Robotcop
Basic Robotcop Setup

Here is a simple Robotcop setup which should provide excellent protection for your site with a minimum of work or impact. Follow these steps, then kick back and watch your web logs to see what gets caught.
  1. In your httpd.conf, set the RobotcopMode to "ban" to block spiders when caught.
  2. Tell Robotcop where your robots.txt file is with the RobotcopRobotsFile Apache directive.
  3. Add a rule to your robots.txt file like "Disallow /mytrapdir".
  4. Add a hidden link near the top of your web pages to this directory.
Configuring Robotcop for Apache

Robotcop is inactive until it is specifically enabled in your Apache httpd.conf file by setting the RobotcopMode directive which tells it how to handle intercepted spiders. Below is documentation for all supported Apache directives.
Basic httpd.conf for Robotcop

Here is minimal set of directives that will enable the suggested setup above if added to the end of your httpd.conf file.

RobotcopMode ban
RobotcopRobotsFile /path/to/your/apache/htdocs/robots.txt
<Location /mytrapdir>
    SetHandler robotcop-arrest
</Location>

Robotcop Handlers for Apache

Robotcop can be configured to intercept all requests for a specific directory. Any client requesting files in that directory will be added to the intercept list and blocked. This is useful for creating trap directories which spiders are directed into via hidden links. Note that this directive is not needed to catch spiders if they read your robots.txt file and this directory is listed as Disallowed there.

Make sure any trap directory is marked as Disallowed in the robots.txt file so that legitimate spiders know to avoid the directory! Failure to do so may result in Google ranking your site #1 under searches for "twit". :-)

<Location /trapdir>
    Sethandler robotcop-arrest
</Location>

Robotcop has a second handler which displays a report on its configuration and lets you see its current status such as blocked IP addresses, the list of evil User-agents, and the parsed robots.txt file in use for the site. You can use the report page to "forgive" an IP which has been mistakenly blocked, or lookup the IP at SamSpade.org for further investigation of harvesters.

<Location /reportdir>
    Sethandler robotcop-report
</Location>

Robotcop Apache Directives

RobotcopMode directive

Syntax: RobotcopMode off|ban|fake|tarpit|custom
Default: RobotcopMode off
Context: server config, virtual host

Configure Robotcop behavior when handling misbehaving spiders. The default mode is "off" which means that Robotcop is disabled, and is not providing any protection for the site.

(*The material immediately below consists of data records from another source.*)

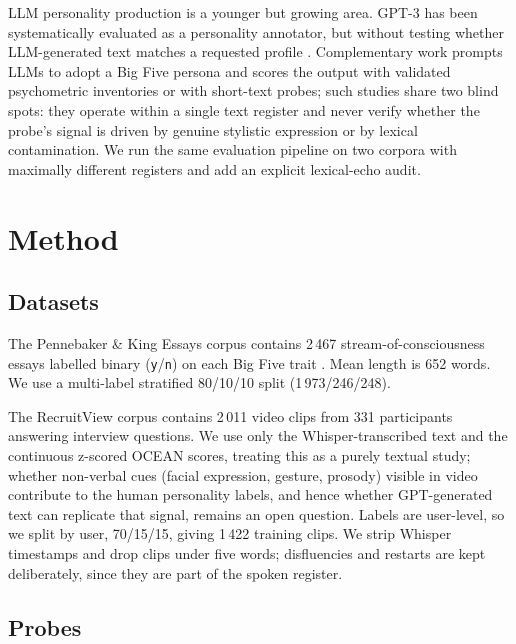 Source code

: \documentclass[10pt, a4paper]{article}
\begin{document}
LLM personality production is a younger but growing area. GPT-3 has been systematically evaluated as a personality annotator, but without testing whether LLM-generated text matches a requested profile \citep{v-ganesan-etal-2023-systematic}. Complementary work prompts LLMs to adopt a Big Five persona and scores the output with validated psychometric inventories or with short-text probes; such studies share two blind spots: they operate within a single text register and never verify whether the probe's signal is driven by genuine stylistic expression or by lexical contamination. We run the same evaluation pipeline on two corpora with maximally different registers and add an explicit lexical-echo audit.

\section{Method}

\subsection{Datasets}

The Pennebaker \& King Essays corpus contains 2\,467 stream-of-consciousness essays labelled binary (\texttt{y}/\texttt{n}) on each Big Five trait \citep{goldberg-1990-bigfive}. Mean length is 652 words. We use a multi-label stratified 80/10/10 split (1\,973/246/248).

The RecruitView corpus \citep{gupta-etal-2025-recruitview} contains 2\,011 video clips from 331 participants answering interview questions. We use only the Whisper-transcribed \citep{radford-etal-2022-whisper} text and the continuous z-scored OCEAN scores, treating this as a purely textual study; whether non-verbal cues (facial expression, gesture, prosody) visible in video contribute to the human personality labels, and hence whether GPT-generated text can replicate that signal, remains an open question. Labels are user-level, so we split by user, 70/15/15, giving 1\,422 training clips. We strip Whisper timestamps and drop clips under five words; disfluencies and restarts are kept deliberately, since they are part of the spoken register.

\subsection{Probes}
\end{document}
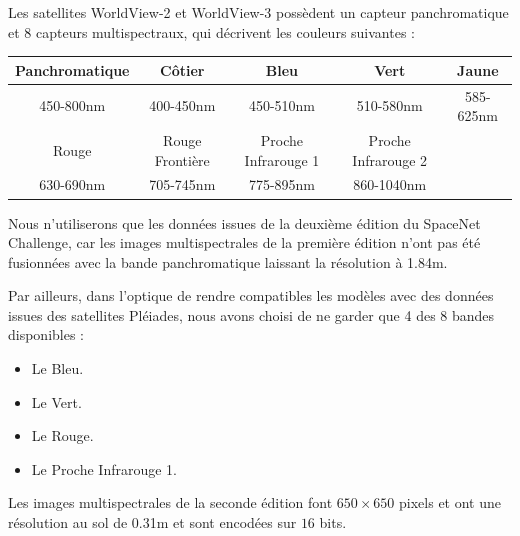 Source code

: \documentclass[a4paper, 11pt]{report}
\begin{document}
Les satellites WorldView-2 et WorldView-3 possèdent un capteur panchromatique et $8$ capteurs multispectraux, qui décrivent les couleurs suivantes :
\begin{center}
	\begin{tabular}{|c|c|c|c|c|}
	\hline 
	Panchromatique & Côtier & Bleu & Vert & Jaune \\ 
	\hline 
	450-800nm & 400-450nm & 450-510nm & 510-580nm & 585-625nm \\ 
	\hline 
	Rouge & Rouge Frontière & Proche Infrarouge 1 & Proche Infrarouge 2 & \\ 
	\hline 
	630-690nm & 705-745nm & 775-895nm & 860-1040nm & \\ 
	\hline 
	\end{tabular}
\end{center}

Nous n'utiliserons que les données issues de la deuxième édition du SpaceNet Challenge, car les images multispectrales de la première édition n'ont pas été fusionnées avec la bande panchromatique laissant la résolution à 1.84m.

Par ailleurs, dans l'optique de rendre compatibles les modèles avec des données issues des satellites Pléiades, nous avons choisi de ne garder que 4 des 8 bandes disponibles :
\begin{itemize}
	\item Le Bleu.
	\item Le Vert.
	\item Le Rouge.
	\item Le Proche Infrarouge 1.
\end{itemize}

Les images multispectrales de la seconde édition font $650 \times 650$ pixels et ont une résolution au sol de 0.31m et sont encodées sur $16$ bits.
\end{document}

The "ban" mode results in the spider receiving a 403 Forbidden message for all further requests to the site.

The "fake" mode tells Robotcop to dynamically generate an infinite series of pages full of fake e-mail addresses for poisoning the databases of e-mail address harvesters.

The "tarpit" mode will cause Robotcop to generate a series of dull pages which are fed to the spider very very slowly.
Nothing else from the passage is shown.